On the meaning of the phrase 'termite coup'

Most coups are more akin to lightning than the work of termites in that coups tend to happen relatively quickly. The rebels or the revolutionaries take over the capital, they grab control of the airport, they take over the TV stations and radio stations, etc. And it is not unusual in a coup to wake up with a government in place one morning, and then the next morning, an entirely new leader is in place.

A ‘termite coup’ is very different in that what we’re seeing in the U.S. is this gradual inside-out coup where the people who want to usurp legitimate authority are doing it with a combination of bare-knuckled, extra-legal tactics, as well as trying to get elected – not necessarily so that they can govern better, but simply so that they can overturn legitimately elected officials.
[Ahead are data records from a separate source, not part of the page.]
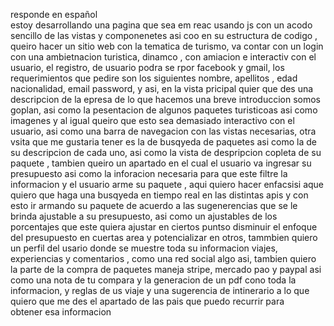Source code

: responde en español  
estoy desarrollando una  pagina que sea em reac usando js con un acodo sencillo de las vistas y componenetes asi coo en su estructura de codigo , queiro hacer un sitio web con la tematica de turismo, va contar con un login con una ambietnacion turistica, dinamco , con amiacion e interactiv con el usuario, el registro, de usuario podra se rpor facebook y gmail, los requerimientos que pedire son los siguientes nombre, apellitos , edad nacionalidad, email password, y asi, en la vista pricipal quier que des una descripcion de la epresa de lo que hacemos una breve introduccion somos goplan, asi como la pesentacion de algunos paquetes turisticoas asi como imagenes y al igual queiro que esto sea demasiado interactivo con el usuario, asi como una barra de navegacion con las vistas necesarias, otra vsita que me gustaria tener es la de busqyeda de paquetes asi como la de su descripcion de cada uno, asi como la vista de despripcion copleta de su paquete , tambien queiro un apartado en el cual el usuario va ingresar su presupuesto asi como la inforacion necesaria para que este filtre la informacion y el usuario arme su paquete , aqui quiero hacer enfacsisi aque quiero que haga una busqyeda en tiempo real en las distintas apis y con esto  ir armando su paquete de acuerdo a las sugenerencias que se le brinda ajustable a su presupuesto, asi como un ajustables de los porcentajes que este quiera ajustar en ciertos puntso disminuir el enfoque del presupuesto en cuertas area y potencializar en otros, tammbien quiero un perfil del usario donde se muestre toda su informacion viajes, experiencias y   comentarios , como una red social algo asi,  tambien quiero la parte de la compra de paquetes maneja stripe, mercado pao y paypal asi como una nota de tu compara y la generacion de un pdf cono toda la informacion, y  reglas de us viaje y una sugerencia de intinerario  a lo que quiero que me des el apartado de las pais que puedo recurrir para obtener esa informacion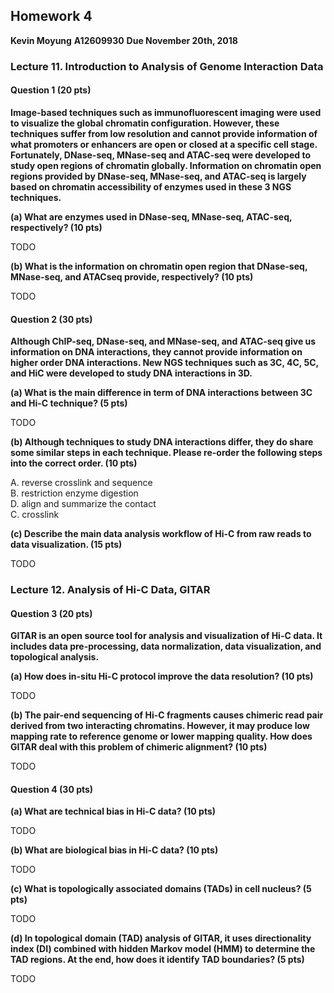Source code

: ## Homework 4

**Kevin Moyung**
**A12609930**
**Due November 20th, 2018**

### Lecture 11. Introduction to Analysis of Genome Interaction Data

#### Question 1 (20 pts)

**Image-based techniques such as immunofluorescent imaging were used to visualize the
global chromatin configuration. However, these techniques suffer from low resolution and
cannot provide information of what promoters or enhancers are open or closed at a specific
cell stage. Fortunately, DNase-seq, MNase-seq and ATAC-seq were developed to study
open regions of chromatin globally. Information on chromatin open regions provided by
DNase-seq, MNase-seq, and ATAC-seq is largely based on chromatin accessibility of
enzymes used in these 3 NGS techniques.**

**(a) What are enzymes used in DNase-seq, MNase-seq, ATAC-seq, respectively? (10 pts)**

TODO

**(b) What is the information on chromatin open region that DNase-seq, MNase-seq, and ATACseq
provide, respectively? (10 pts)**

TODO

#### Question 2 (30 pts)

**Although ChIP-seq, DNase-seq, and MNase-seq, and ATAC-seq give us information on
DNA interactions, they cannot provide information on higher order DNA interactions. New
NGS techniques such as 3C, 4C, 5C, and HiC were developed to study DNA interactions in
3D.**

**(a) What is the main difference in term of DNA interactions between 3C and Hi-C technique? (5
pts)**

TODO

**(b) Although techniques to study DNA interactions differ, they do share some similar steps in
each technique. Please re-order the following steps into the correct order. (10 pts)**

A. reverse crosslink and sequence  
B. restriction enzyme digestion  
D. align and summarize the contact  
C. crosslink  

**(c) Describe the main data analysis workflow of Hi-C from raw reads to data visualization. (15
pts)**

TODO

### Lecture 12. Analysis of Hi-C Data, GITAR

#### Question 3 (20 pts)

**GITAR is an open source tool for analysis and visualization of Hi-C data. It includes data
pre-processing, data normalization, data visualization, and topological analysis.**

**(a) How does in-situ Hi-C protocol improve the data resolution? (10 pts)**

TODO

**(b) The pair-end sequencing of Hi-C fragments causes chimeric read pair derived from two
interacting chromatins. However, it may produce low mapping rate to reference genome or lower
mapping quality. How does GITAR deal with this problem of chimeric alignment? (10 pts)**

TODO

#### Question 4 (30 pts)

**(a) What are technical bias in Hi-C data? (10 pts)**

TODO

**(b) What are biological bias in Hi-C data? (10 pts)**

TODO

**(c) What is topologically associated domains (TADs) in cell nucleus? (5 pts)**

TODO

**(d) In topological domain (TAD) analysis of GITAR, it uses directionality index (DI) combined
with hidden Markov model (HMM) to determine the TAD regions. At the end, how does it
identify TAD boundaries? (5 pts)**

TODO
And that’s what makes what’s happening so insidious and so hard to appreciate the urgency of what’s happening.

On the use of the term 'coup'

What’s alarming to me is … the folks who are trying to say that Joe Biden or the Democratic Party stole the November 2020 election, those people are wanting to put candidates in place simply because they want to de-legitimize the work that voters did in November of 2020. So they’re using the process, but the process is being used to hollow out a legitimate process. That’s what’s so striking to me.  … I really do appreciate and understand the reasons why we focus so heavily on January 6th, but what’s happening in America right now is so much bigger than January 6th.

On why more Americans aren't protesting in the streets over the 'Stop the Steal' mentality

We sometimes don’t realize the extent of termite damage until it’s too late. … And so my great fear is that (as is often the case with termite damage), you wake up and you realize, “Oh my gosh, the termites have infested most of the house, and the damage is so great that it’s irreversible.”